A coastal protection alignment, designed as a continuous berm or floodwall, encircles the edge of the historic Chesterfield Heights neighborhood and is designed to reduce risks posed by increasing storm surge due to sea level rise, reduce coastal erosion, and expand tidal ecosystems through integration of a living shoreline.
Finding or creating space for water is a guiding principle of the project. The protection and expansion of Haynes Creek, a historic inlet, provides opportunities for increased water storage, habitat regeneration, and recreation. Green infrastructure along key streets filters runoff and reduces street flooding. A pump station required to drain water over the coastal defense will provide interpretive opportunities for education and serve as a portal for riverfront access.

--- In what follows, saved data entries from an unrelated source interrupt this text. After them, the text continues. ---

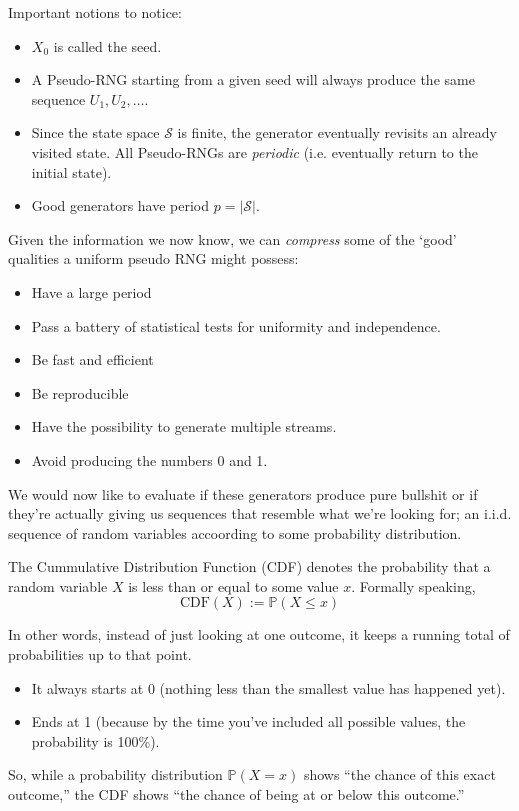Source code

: \begin{remark}
    Important notions to notice:
\begin{itemize}
    \item $X_0$ is called the seed.
    \item A Pseudo-RNG starting from a given seed will always produce the same sequence $U_1, U_2, \dots$.
    \item Since the state space $\mathcal{S}$ is finite, the generator eventually revisits an already visited state. All Pseudo-RNGs are \textit{periodic} (i.e. eventually return to the initial state).
    \item Good generators have period $p = |\mathcal{S}|$.
\end{itemize}
\end{remark}

\vspace{0.2cm}

Given the information we now know, we can \textit{compress} some of the `good' qualities a uniform pseudo RNG might possess:
\begin{itemize}
        \item Have a large period
        \item Pass a battery of statistical tests for uniformity and independence.
        \item Be fast and efficient
        \item Be reproducible
        \item Have the possibility to generate multiple streams.
        \item Avoid producing the numbers 0 and 1.
\end{itemize} 

We would now like to evaluate if these generators produce pure bullshit or if they're actually giving us sequences that resemble what we're looking for; an i.i.d. sequence of random variables accoording to some probability distribution.

\begin{remark}
    The Cummulative Distribution Function (CDF) denotes the probability that a random variable $X$ is less than or equal to some value $x$. Formally speaking,
    $$\text{CDF}(X) := \mathbb{P}(X \leq x)$$
    
    In other words, instead of just looking at one outcome, it keeps a running total of probabilities up to that point. 
    \begin{itemize}
        \item It always starts at 0 (nothing less than the smallest value has happened yet).
        \item Ends at 1 (because by the time you’ve included all possible values, the probability is 100\%).
    \end{itemize} 
    So, while a probability distribution $\mathbb{P}(X=x)$ shows “the chance of this exact outcome,” the CDF shows “the chance of being at or below this outcome.”
\end{remark}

Resilience strategies aim to create smart investments by providing solutions with multiple benefits. A grassy area near the neighborhood's elementary school will be redesigned to hold water during storm events while also improving playing fields, upgrading playgrounds and adding a walking path. Streetscape improvements consider stormwater as well as access, with enhanced sidewalks increasing connectivity for pedestrians and cyclists. An existing pedestrian walkway to a light rail station will be widened and improved to define a safer, more accessible route in and out of the neighborhood.
Together, the proposed suite of strategies demonstrate systems and methods which could be expanded across Norfolk and the Hampton Roads region.